The race starts punctually at 21:00. The entire field of riders leaves the town united. Then it’s a slight downhill, which is the signal for me to pass the field of riders. Due to a slight bladder weakness, I have to stop more often than planned and the road cyclists keep catching up or pass me. Especially on the first long climb after about 80 kilometres, I have to let many cyclists go. I see most of them again at the first checkpoint after about 130 kilometres in Oelde. It’s a 24-hour petrol station where I get my first stamp. I will pass by here again for the third checkpoint. Before I am overcome by tiredness, I make it short: Just quickly step out, buy a bottle of water and a chocolate bar and continue towards the Sauerland.

After about 170 kilometres come the first serious climbs. With the smallest gear ratio and the hatch cover open, I coast through the night. At dawn at 4:30 a.m. I pass Lake Möhne. Now it’s another 30 kilometres and about 1000 metres in altitude to the second checkpoint in a bakery behind Arnsberg.

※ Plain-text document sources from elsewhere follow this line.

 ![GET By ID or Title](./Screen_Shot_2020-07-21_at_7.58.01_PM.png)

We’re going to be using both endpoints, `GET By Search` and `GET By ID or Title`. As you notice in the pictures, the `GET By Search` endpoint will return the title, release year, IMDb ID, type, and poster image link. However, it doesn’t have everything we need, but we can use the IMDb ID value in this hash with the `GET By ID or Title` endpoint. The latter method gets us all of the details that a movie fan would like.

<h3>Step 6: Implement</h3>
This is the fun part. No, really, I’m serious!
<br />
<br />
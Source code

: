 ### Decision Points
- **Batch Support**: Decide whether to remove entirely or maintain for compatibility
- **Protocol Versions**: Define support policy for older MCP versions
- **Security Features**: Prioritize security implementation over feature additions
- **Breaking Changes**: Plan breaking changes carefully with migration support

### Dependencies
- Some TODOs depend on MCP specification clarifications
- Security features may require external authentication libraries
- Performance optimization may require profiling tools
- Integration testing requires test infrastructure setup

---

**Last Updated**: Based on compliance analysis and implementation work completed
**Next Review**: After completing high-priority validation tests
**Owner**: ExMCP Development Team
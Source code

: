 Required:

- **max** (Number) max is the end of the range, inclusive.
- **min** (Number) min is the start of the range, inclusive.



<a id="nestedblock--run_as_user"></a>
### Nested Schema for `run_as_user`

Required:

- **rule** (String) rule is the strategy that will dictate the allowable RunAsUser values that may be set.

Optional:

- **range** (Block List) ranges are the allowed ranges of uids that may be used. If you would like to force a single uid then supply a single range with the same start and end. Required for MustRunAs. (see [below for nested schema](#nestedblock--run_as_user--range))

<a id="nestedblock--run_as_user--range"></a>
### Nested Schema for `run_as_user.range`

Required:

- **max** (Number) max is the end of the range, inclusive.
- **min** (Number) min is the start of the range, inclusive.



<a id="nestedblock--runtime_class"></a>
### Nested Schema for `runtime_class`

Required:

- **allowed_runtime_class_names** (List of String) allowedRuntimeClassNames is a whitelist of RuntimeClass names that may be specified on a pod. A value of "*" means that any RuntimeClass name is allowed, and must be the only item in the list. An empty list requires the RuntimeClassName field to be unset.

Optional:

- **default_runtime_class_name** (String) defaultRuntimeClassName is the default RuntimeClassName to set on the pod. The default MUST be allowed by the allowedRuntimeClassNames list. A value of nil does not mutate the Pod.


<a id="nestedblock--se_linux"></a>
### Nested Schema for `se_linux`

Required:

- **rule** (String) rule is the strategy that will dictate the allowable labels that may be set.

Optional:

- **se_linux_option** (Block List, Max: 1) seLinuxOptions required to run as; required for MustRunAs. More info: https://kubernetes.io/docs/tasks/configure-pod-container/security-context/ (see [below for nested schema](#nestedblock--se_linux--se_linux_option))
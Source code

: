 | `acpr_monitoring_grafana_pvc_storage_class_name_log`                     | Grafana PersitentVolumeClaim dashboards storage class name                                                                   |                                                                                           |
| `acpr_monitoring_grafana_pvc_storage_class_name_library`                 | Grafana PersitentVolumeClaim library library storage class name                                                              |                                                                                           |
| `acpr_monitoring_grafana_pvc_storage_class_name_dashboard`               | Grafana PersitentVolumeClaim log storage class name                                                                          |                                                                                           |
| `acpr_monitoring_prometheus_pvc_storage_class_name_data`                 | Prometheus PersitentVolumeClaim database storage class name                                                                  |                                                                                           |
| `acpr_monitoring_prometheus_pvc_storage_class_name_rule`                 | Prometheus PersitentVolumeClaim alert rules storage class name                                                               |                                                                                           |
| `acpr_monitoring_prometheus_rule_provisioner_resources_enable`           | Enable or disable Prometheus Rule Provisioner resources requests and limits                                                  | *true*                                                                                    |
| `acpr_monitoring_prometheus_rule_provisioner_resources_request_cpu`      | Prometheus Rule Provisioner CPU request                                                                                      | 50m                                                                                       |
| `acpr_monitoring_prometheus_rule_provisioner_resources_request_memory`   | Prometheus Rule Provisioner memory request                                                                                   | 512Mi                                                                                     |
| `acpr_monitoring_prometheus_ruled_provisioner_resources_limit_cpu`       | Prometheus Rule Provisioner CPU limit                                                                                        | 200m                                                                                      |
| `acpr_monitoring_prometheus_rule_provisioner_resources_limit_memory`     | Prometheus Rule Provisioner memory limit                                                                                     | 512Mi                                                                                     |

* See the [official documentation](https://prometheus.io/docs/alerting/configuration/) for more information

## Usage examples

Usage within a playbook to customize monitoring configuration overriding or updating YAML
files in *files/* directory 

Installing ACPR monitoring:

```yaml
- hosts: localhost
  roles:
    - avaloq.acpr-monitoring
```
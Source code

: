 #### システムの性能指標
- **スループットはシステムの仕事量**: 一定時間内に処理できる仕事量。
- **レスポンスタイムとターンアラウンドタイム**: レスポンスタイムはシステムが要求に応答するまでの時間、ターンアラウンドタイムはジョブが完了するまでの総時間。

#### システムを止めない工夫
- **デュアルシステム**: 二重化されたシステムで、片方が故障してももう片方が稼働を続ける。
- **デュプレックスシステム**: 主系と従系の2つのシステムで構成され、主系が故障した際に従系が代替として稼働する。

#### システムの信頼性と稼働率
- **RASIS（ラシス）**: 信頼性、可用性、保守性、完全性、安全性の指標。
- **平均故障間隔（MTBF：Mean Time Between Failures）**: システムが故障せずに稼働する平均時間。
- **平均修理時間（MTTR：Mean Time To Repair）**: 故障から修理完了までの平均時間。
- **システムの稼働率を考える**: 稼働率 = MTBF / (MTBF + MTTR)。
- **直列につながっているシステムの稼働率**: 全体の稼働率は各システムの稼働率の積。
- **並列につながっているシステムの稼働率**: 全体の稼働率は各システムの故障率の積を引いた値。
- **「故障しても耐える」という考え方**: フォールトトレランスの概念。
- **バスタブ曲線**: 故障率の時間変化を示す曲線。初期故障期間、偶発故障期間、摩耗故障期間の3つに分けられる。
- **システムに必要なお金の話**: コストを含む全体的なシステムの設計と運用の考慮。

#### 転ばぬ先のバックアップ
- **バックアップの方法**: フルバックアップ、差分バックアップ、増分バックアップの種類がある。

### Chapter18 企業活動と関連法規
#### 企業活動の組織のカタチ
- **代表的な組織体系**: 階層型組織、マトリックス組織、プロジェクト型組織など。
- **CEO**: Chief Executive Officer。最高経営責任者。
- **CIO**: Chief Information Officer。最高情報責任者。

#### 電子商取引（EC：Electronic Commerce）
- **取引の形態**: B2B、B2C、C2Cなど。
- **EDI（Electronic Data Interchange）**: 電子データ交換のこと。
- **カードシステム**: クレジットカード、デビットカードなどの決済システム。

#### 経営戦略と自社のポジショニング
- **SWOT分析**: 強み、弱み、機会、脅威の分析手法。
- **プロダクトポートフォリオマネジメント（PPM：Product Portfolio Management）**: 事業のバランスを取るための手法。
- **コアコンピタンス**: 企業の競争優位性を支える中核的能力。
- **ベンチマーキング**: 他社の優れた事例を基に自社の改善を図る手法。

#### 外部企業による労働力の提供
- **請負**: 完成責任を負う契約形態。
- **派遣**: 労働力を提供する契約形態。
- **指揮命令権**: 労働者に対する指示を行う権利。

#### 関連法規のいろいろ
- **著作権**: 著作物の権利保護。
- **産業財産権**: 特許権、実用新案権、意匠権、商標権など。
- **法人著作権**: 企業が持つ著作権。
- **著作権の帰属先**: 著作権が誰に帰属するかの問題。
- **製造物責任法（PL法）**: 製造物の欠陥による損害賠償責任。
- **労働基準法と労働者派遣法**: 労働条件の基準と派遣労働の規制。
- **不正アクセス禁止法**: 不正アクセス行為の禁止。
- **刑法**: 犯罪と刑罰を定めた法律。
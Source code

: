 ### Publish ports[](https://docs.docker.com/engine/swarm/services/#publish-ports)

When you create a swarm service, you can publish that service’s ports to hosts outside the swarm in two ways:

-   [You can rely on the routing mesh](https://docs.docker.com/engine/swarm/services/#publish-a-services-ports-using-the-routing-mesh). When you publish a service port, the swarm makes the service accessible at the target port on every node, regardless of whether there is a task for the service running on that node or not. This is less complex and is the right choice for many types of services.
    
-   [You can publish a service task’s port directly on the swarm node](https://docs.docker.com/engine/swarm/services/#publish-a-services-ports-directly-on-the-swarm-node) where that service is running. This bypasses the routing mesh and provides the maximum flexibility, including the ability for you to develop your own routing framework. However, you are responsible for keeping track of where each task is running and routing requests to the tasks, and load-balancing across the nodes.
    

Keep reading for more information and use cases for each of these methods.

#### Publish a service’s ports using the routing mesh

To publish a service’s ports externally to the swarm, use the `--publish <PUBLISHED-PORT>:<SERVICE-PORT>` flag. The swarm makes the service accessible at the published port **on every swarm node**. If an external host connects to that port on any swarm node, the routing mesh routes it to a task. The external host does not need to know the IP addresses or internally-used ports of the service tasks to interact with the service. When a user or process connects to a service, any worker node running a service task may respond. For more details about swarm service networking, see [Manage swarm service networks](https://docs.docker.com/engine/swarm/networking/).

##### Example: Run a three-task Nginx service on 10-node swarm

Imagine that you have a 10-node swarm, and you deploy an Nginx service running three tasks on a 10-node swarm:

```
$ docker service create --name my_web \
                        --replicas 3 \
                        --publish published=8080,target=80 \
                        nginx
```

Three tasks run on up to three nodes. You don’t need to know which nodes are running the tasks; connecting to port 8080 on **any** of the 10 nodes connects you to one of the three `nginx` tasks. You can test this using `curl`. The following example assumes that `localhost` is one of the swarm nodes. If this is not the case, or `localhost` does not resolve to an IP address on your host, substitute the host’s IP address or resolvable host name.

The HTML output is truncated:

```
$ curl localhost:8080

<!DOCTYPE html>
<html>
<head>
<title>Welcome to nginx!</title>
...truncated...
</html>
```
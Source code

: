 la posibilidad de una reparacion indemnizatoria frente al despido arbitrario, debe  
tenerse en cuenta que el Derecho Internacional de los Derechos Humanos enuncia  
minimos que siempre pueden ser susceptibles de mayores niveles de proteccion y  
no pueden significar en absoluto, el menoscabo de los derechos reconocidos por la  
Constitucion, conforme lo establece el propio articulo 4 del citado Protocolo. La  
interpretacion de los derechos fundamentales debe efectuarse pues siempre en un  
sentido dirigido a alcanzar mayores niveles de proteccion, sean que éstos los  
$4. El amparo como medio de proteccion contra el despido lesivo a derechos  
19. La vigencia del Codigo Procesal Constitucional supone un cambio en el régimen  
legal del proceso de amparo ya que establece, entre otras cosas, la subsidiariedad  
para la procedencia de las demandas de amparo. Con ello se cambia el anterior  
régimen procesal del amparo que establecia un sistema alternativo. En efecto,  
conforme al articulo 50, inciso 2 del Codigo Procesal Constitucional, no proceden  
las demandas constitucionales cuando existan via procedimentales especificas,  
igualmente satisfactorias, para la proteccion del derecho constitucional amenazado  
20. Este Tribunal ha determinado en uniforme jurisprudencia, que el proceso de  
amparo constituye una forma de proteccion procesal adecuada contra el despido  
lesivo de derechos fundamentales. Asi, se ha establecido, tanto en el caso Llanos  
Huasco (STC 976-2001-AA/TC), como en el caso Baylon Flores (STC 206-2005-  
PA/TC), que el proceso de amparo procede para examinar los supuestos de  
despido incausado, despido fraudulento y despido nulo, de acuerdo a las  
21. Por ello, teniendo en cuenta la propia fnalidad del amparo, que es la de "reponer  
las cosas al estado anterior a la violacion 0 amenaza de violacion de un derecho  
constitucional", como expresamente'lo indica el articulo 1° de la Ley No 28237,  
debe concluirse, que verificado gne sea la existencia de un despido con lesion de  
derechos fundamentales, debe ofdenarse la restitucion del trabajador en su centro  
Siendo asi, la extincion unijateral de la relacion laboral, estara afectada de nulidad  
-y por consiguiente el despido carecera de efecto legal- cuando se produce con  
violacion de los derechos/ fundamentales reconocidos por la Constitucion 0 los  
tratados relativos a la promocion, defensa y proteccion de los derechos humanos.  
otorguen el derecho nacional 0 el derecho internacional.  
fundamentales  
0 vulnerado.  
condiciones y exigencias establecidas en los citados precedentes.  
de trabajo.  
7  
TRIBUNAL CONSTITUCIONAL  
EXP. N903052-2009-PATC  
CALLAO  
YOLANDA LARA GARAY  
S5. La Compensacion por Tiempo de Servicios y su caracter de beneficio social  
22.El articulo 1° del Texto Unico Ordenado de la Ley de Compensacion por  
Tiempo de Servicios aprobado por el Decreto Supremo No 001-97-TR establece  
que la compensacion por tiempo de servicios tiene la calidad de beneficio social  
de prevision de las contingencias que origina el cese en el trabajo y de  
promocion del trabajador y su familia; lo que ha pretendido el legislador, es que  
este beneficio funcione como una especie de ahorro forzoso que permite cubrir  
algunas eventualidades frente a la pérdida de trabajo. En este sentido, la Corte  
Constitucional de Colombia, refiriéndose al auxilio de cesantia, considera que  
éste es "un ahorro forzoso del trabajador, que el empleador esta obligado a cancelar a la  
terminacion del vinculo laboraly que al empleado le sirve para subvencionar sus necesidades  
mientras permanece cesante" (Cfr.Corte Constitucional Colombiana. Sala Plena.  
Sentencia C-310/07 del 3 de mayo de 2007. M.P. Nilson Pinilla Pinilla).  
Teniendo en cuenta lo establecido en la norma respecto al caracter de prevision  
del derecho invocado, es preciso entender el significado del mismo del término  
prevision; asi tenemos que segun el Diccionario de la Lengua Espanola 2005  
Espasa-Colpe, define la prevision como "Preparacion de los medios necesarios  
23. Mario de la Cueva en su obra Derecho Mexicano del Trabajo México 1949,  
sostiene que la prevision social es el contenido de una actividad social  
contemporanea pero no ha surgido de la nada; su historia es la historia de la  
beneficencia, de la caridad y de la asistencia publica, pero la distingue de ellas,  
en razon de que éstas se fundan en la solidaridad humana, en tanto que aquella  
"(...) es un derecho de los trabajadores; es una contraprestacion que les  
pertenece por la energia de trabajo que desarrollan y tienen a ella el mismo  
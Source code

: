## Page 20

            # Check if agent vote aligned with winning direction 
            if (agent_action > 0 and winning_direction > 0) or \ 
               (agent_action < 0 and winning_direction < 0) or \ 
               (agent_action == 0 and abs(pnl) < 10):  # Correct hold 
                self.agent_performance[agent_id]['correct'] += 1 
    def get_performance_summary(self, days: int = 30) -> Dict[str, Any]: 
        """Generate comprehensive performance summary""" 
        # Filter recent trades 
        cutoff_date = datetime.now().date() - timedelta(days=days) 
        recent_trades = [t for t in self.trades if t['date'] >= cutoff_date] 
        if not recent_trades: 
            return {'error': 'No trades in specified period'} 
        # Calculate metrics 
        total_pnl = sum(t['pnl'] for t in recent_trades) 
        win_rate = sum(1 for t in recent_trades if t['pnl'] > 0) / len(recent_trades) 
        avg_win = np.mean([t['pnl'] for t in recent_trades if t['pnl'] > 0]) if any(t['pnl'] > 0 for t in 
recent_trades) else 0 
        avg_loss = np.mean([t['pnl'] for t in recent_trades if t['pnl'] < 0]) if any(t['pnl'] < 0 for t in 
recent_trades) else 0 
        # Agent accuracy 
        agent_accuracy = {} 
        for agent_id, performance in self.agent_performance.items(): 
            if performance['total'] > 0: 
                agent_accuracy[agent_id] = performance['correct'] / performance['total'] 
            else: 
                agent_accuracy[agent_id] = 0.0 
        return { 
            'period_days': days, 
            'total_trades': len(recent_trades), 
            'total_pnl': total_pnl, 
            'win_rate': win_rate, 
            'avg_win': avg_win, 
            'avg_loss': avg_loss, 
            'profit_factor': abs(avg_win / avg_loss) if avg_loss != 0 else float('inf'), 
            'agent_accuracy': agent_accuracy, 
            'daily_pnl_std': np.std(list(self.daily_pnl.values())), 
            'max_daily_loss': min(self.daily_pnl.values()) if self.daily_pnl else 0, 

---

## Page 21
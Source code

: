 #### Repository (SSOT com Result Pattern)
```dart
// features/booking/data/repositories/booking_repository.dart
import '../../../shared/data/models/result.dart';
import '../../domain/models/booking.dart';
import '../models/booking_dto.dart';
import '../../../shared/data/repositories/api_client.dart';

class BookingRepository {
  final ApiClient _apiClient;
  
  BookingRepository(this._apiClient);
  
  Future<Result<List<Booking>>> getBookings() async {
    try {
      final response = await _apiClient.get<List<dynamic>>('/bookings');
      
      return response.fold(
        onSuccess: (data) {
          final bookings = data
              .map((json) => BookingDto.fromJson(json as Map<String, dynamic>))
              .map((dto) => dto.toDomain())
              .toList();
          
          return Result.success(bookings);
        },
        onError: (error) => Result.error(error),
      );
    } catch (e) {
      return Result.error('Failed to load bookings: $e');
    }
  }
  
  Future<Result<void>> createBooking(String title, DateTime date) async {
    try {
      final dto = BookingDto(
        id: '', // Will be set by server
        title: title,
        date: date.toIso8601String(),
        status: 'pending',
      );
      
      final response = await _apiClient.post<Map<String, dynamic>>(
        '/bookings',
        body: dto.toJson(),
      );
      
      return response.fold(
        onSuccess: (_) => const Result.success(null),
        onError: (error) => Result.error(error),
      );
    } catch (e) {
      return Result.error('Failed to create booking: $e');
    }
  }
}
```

Once there, I have breakfast with most of the other road cyclists and this time I take a little more time for some interesting and amusing conversations and a break. 2 cheese sandwiches and a large cup of coffee later I continue. As soon as I set off, the longest climb on this route awaits me. It’s about 7 kilometres uphill. Once again, I bravely pedal on and on and on with the hatch cover open and the lowest gear ratio. In the meantime, some of the road cyclists I had been chatting with overtake me again. For the next 50 kilometres I play a game of cat and mouse with two of them. As soon as the course goes slightly downhill or flat, I catch up with them or pass them, only to be caught up again on the next climb. This is repeated 5 to 10 times and each time we greet each other in a friendly manner; a welcome change! Then, after a total of 280 kilometres, the third and last checkpoint comes; it is again the 24-hour petrol station in Oelde, where I already got my first stamp about 7 hours ago. I fill up my water supply one last time, buy an ice cream and set off for the last 130 kilometres.

My family at home is also awake by now and regularly sends me encouraging messages on my mobile phone. I’m grateful for any motivation, because not only is my battery empty, I’m also getting increasingly tired. Luckily I have a bag of jelly bears with me, which gives me a further boost for the last stretch.

The car traffic has increased noticeably in the meantime. But apart from a crazy SUV driver who wants to tell me where to drive by honking wildly and gesticulating, everyone else tolerates my driving on the road and overtakes at a respectable distance. Thank you!

I count down the last kilometres … 350, 360, 370 … 400. Then, after about 415 kilometres, the longed-for town sign appears and after 417 kilometres, 2000 metres of altitude and a movement time of not quite 16 hours, I arrive at my destination shortly before 15:00. Finally, I enter my arrival time, put my stamp card in the letterbox, load the velomobile and head home. Not quite an hour and a half later, I arrive home too exhausted. I take a hot bath and fall into bed.

What remains?

What can I say? I have to admit that I was totally exhausted. And compared to some other riders, I still lack quite a bit of fitness. But I did it! And considering that I’ve only been velomobile riding for 3 years, I can be more than satisfied with my performance. It also gives me new motivation to keep improving!

In 4 weeks the 600 will take place, but I don’t think I will participate. The last two brevets over 300 and 400 kilometres respectively have clearly shown my limits. After all, fun should also be in the foreground. This year I will certainly ride some “shorter” events and continue to work on my form. And knowing me, I’ll definitely try again next year.